Dank der Entscheidung des behandelnden Professors in Erlangen, wurde 2017 nur die Hälfte meines Eierstockgewebes transplantiert. Die andere Hälfte habe ich mir 2020 transplantieren lassen und unsere Hoffnung auf ein zweites Kind ist übrigens wahr geworden. Am Neujahrsmorgen 2021 haben wir einen Schwangerschaftstest gemacht. Ich bin jetzt in der 13. Woche schwanger und voller Vorfreude blicken wir auf die Geburt im September. Allen betroffenen Krebspatient:innen möchte ich mit der Veröffentlichung meiner Lebensgeschichte Hoffnung machen und euch darin bestärken, positiv auf eure Zukunft nach der Krankheit zu blicken.
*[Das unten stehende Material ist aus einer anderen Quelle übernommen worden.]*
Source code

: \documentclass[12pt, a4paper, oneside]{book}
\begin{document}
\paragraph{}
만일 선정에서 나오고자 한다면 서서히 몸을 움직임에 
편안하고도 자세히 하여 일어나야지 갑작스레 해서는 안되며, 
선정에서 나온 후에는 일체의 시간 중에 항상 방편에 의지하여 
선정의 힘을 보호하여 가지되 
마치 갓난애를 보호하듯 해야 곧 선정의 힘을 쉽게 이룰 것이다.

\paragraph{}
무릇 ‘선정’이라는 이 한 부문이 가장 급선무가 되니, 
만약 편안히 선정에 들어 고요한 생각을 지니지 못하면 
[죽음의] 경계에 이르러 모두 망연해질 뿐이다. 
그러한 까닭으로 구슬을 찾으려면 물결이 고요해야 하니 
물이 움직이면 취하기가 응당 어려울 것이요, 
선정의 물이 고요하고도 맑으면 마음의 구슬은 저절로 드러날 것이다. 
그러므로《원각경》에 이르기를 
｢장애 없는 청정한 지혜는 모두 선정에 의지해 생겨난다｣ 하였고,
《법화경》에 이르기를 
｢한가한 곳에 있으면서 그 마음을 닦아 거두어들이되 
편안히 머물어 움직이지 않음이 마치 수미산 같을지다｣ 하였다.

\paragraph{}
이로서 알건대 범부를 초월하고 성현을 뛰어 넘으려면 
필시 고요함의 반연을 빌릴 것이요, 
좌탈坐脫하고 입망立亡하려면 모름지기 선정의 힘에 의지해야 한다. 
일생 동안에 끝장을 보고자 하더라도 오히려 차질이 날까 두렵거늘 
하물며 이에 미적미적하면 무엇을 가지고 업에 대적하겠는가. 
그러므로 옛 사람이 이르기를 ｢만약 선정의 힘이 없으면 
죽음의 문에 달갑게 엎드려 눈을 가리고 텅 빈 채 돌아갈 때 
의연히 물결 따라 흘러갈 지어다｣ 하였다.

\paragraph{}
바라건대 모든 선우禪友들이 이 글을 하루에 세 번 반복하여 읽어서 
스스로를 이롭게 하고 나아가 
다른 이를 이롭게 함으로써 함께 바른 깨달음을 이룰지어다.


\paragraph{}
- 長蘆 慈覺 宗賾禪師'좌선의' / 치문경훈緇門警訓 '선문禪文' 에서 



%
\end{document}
Gleichzeitig wünsche ich mir, dass die Entscheidungsträger:innen der Krankenkassen durch Beispiele wie meines wachgerüttelt werden. Es ist toll, dass es in einem Land wie Deutschland möglich ist schwere Krankheiten wie Krebs zu heilen und eine Perspektive für das Leben zu geben. Zu der Perspektive gehört aber eben auch die Aussicht eine Familie gründen und Kinder bekommen zu können, weil es ein ganz essentieller Bestandteil des menschlichen Lebens ist. Wenn es schon so erfolgsversprechende Möglichkeiten gibt Menschen den Kinderwunsch zu erfüllen, sollte das zum Leistungsumfang einer Krankenkasse gehören. Das Recht auf Kinder muss in seiner Wichtigkeit und Anerkennung steigen.